Second, operational planning is the other level.

Scheduling;
Decision that has to be made on the strategic level: how do we schedule patients?
- Walk in: patients are arriving, waiting, mostly first come, first serve.
- Appointment scheduling: most used in healthcare, allocating slots for patient groups, patient
gets a slot in the agenda, time for a slot is already determined. Problem here can be no
shows and there is some more management about this scheduling.
- Waiting lists: you gather requests for service on a list, based on prioritization and capacity,
you make a schedule. You try to optimize the schedule, efficiently using capacity.

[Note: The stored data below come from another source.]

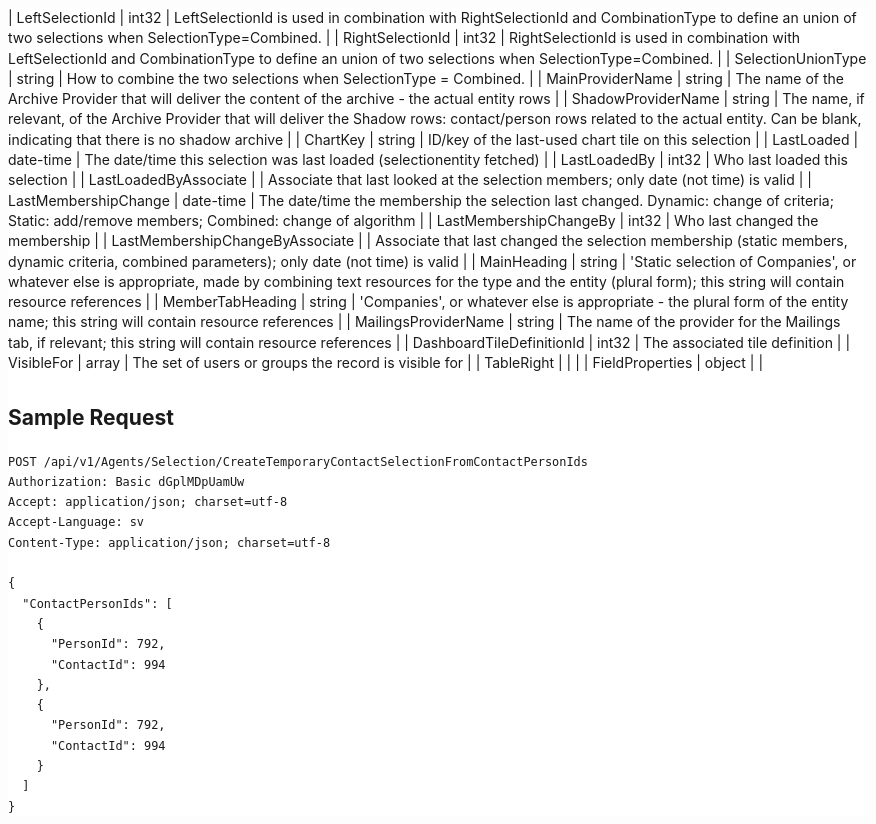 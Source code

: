 | LeftSelectionId | int32 | LeftSelectionId is used in combination with RightSelectionId and CombinationType to define an union of two selections when SelectionType=Combined. |
| RightSelectionId | int32 | RightSelectionId  is used in combination with LeftSelectionId and CombinationType to define an union of two selections when SelectionType=Combined. |
| SelectionUnionType | string | How to combine the two selections when SelectionType = Combined. |
| MainProviderName | string | The name of the Archive Provider that will deliver the content of the archive - the actual entity rows |
| ShadowProviderName | string | The name, if relevant, of the Archive Provider that will deliver the Shadow rows: contact/person rows related to the actual entity. Can be blank, indicating that there is no shadow archive |
| ChartKey | string | ID/key of the last-used chart tile on this selection |
| LastLoaded | date-time | The date/time this selection was last loaded (selectionentity fetched) |
| LastLoadedBy | int32 | Who last loaded this selection |
| LastLoadedByAssociate |  | Associate that last looked at the selection members; only date (not time) is valid |
| LastMembershipChange | date-time | The date/time the membership the selection last changed. Dynamic: change of criteria; Static: add/remove members; Combined: change of algorithm |
| LastMembershipChangeBy | int32 | Who last changed the membership |
| LastMembershipChangeByAssociate |  | Associate that last changed the selection membership (static members, dynamic criteria, combined parameters); only date (not time) is valid |
| MainHeading | string | 'Static selection of Companies', or whatever else is appropriate, made by combining text resources for the type and the entity (plural form); this string will contain resource references |
| MemberTabHeading | string | 'Companies', or whatever else is appropriate - the plural form of the entity name; this string will contain resource references |
| MailingsProviderName | string | The name of the provider for the Mailings tab, if relevant; this string will contain resource references |
| DashboardTileDefinitionId | int32 | The associated tile definition |
| VisibleFor | array | The set of users or groups the record is visible for |
| TableRight |  |  |
| FieldProperties | object |  |

## Sample Request

```http!
POST /api/v1/Agents/Selection/CreateTemporaryContactSelectionFromContactPersonIds
Authorization: Basic dGplMDpUamUw
Accept: application/json; charset=utf-8
Accept-Language: sv
Content-Type: application/json; charset=utf-8

{
  "ContactPersonIds": [
    {
      "PersonId": 792,
      "ContactId": 994
    },
    {
      "PersonId": 792,
      "ContactId": 994
    }
  ]
}
```
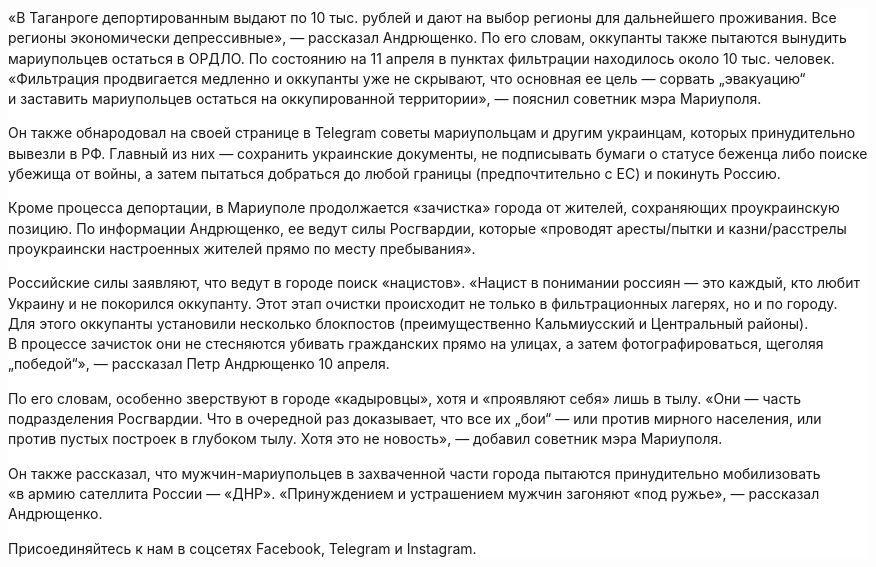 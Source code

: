 «В Таганроге депортированным выдают по 10 тыс. рублей и дают на выбор регионы для дальнейшего проживания. Все регионы экономически депрессивные», — рассказал Андрющенко. По его словам, оккупанты также пытаются вынудить мариупольцев остаться в ОРДЛО. По состоянию на 11 апреля в пунктах фильтрации находилось около 10 тыс. человек. «Фильтрация продвигается медленно и оккупанты уже не скрывают, что основная ее цель — сорвать „эвакуацию“ и заставить мариупольцев остаться на оккупированной территории», — пояснил советник мэра Мариуполя.

Он также обнародовал на своей странице в Telegram советы мариупольцам и другим украинцам, которых принудительно вывезли в РФ. Главный из них — сохранить украинские документы, не подписывать бумаги о статусе беженца либо поиске убежища от войны, а затем пытаться добраться до любой границы (предпочтительно с ЕС) и покинуть Россию.

Кроме процесса депортации, в Мариуполе продолжается «зачистка» города от жителей, сохраняющих проукраинскую позицию. По информации Андрющенко, ее ведут силы Росгвардии, которые «проводят аресты/пытки и казни/расстрелы проукраински настроенных жителей прямо по месту пребывания».

Российские силы заявляют, что ведут в городе поиск «нацистов». «Нацист в понимании россиян — это каждый, кто любит Украину и не покорился оккупанту. Этот этап очистки происходит не только в фильтрационных лагерях, но и по городу. Для этого оккупанты установили несколько блокпостов (преимущественно Кальмиусский и Центральный районы). В процессе зачисток они не стесняются убивать гражданских прямо на улицах, а затем фотографироваться, щеголяя „победой“», — рассказал Петр Андрющенко 10 апреля.

По его словам, особенно зверствуют в городе «кадыровцы», хотя и «проявляют себя» лишь в тылу. «Они — часть подразделения Росгвардии. Что в очередной раз доказывает, что все их „бои“ — или против мирного населения, или против пустых построек в глубоком тылу. Хотя это не новость», — добавил советник мэра Мариуполя.

Он также рассказал, что мужчин-мариупольцев в захваченной части города пытаются принудительно мобилизовать «в армию сателлита России — «ДНР». «Принуждением и устрашением мужчин загоняют «под ружье», — рассказал Андрющенко.

Присоединяйтесь к нам в соцсетях Facebook, Telegram и Instagram.
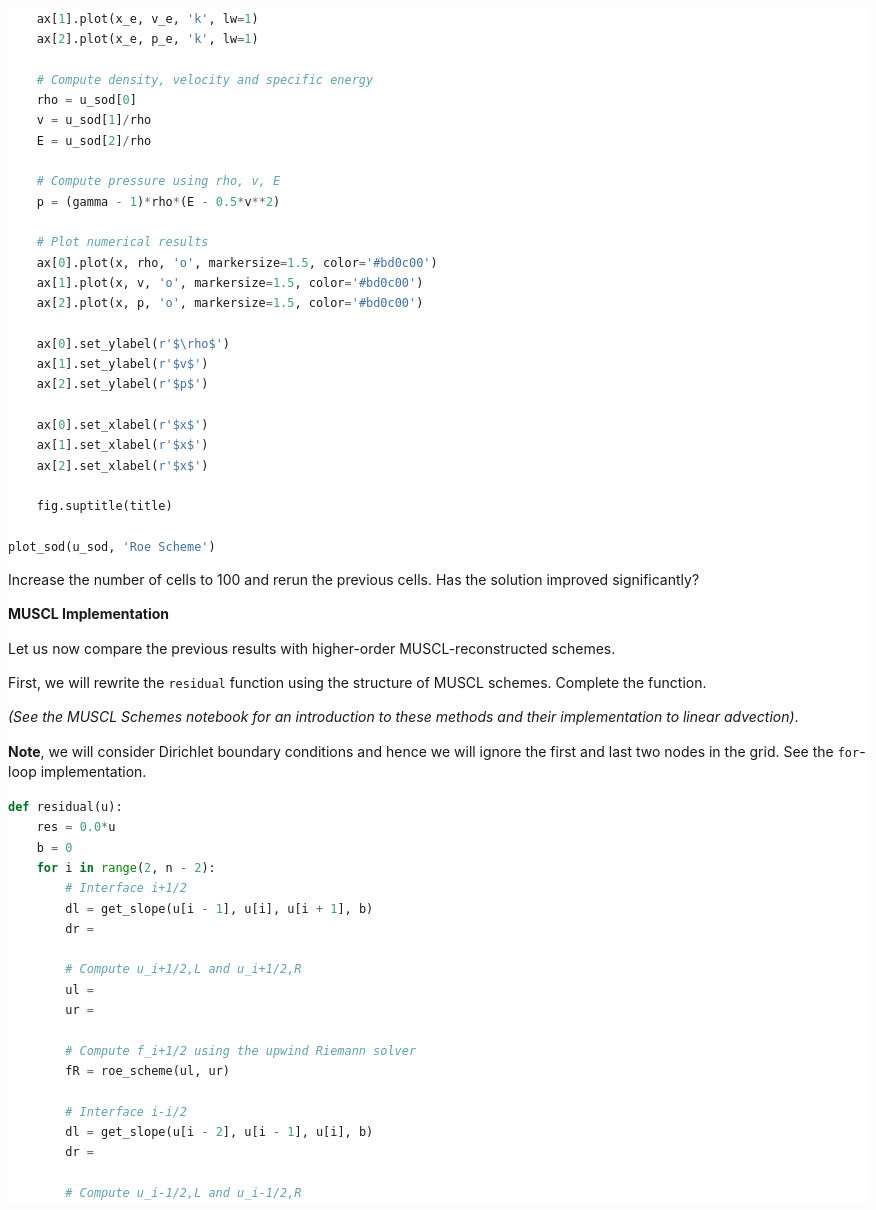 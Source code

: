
```python
    ax[1].plot(x_e, v_e, 'k', lw=1)
    ax[2].plot(x_e, p_e, 'k', lw=1)

    # Compute density, velocity and specific energy
    rho = u_sod[0]
    v = u_sod[1]/rho
    E = u_sod[2]/rho

    # Compute pressure using rho, v, E
    p = (gamma - 1)*rho*(E - 0.5*v**2)

    # Plot numerical results
    ax[0].plot(x, rho, 'o', markersize=1.5, color='#bd0c00')
    ax[1].plot(x, v, 'o', markersize=1.5, color='#bd0c00')
    ax[2].plot(x, p, 'o', markersize=1.5, color='#bd0c00')

    ax[0].set_ylabel(r'$\rho$')
    ax[1].set_ylabel(r'$v$')
    ax[2].set_ylabel(r'$p$')

    ax[0].set_xlabel(r'$x$')
    ax[1].set_xlabel(r'$x$')
    ax[2].set_xlabel(r'$x$')
    
    fig.suptitle(title)
    
plot_sod(u_sod, 'Roe Scheme')
```

Increase the number of cells to 100 and rerun the previous cells. Has the solution improved significantly?

**MUSCL Implementation**

Let us now compare the previous results with higher-order MUSCL-reconstructed schemes.

First, we will rewrite the ``residual`` function using the structure of MUSCL schemes. Complete the function.

*(See the MUSCL Schemes notebook for an introduction to these methods and their implementation to linear advection)*.

**Note**, we will consider Dirichlet boundary conditions and hence we will ignore the first and last two nodes in the grid. See the ``for``-loop implementation.


```python
def residual(u):
    res = 0.0*u
    b = 0
    for i in range(2, n - 2):
        # Interface i+1/2
        dl = get_slope(u[i - 1], u[i], u[i + 1], b)
        dr = 

        # Compute u_i+1/2,L and u_i+1/2,R
        ul = 
        ur = 

        # Compute f_i+1/2 using the upwind Riemann solver
        fR = roe_scheme(ul, ur)
        
        # Interface i-i/2
        dl = get_slope(u[i - 2], u[i - 1], u[i], b)
        dr = 
        
        # Compute u_i-1/2,L and u_i-1/2,R
```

, Demand, capacity & variability




Demand for our service, important to realize, who are our patients? When do we expect them? Is this
plannable or emergency? Both? Homogeneous or heterogonous patient group?
> We need to know this before deciding about scheduling and resources.
Capacity: access to the resource. For example, need MRI, room, room in preparation, medical staff.
We plan resources in certain way, always dependance between resources. Resources influence each
other. This can be a bottleneck, we have MRI scans but we don’t have beds. So then. MRI scans is
influenced.




if we have a constant flow, same number of patients every day, planning is easy, same resources are
needed. But this is not the case. You have to know something about variability when scheduling.
Same day capacity that is not used, some days that demand is for more than capacity. Variability is
thus very important.




Distinguish between predictable and unpredictable variability. For example, in fall, elderly fall which is
why there is a high demand on hip replacement. Viruses more in fall and winter. When you know
beforehand, you can try to adjust your capacity on it.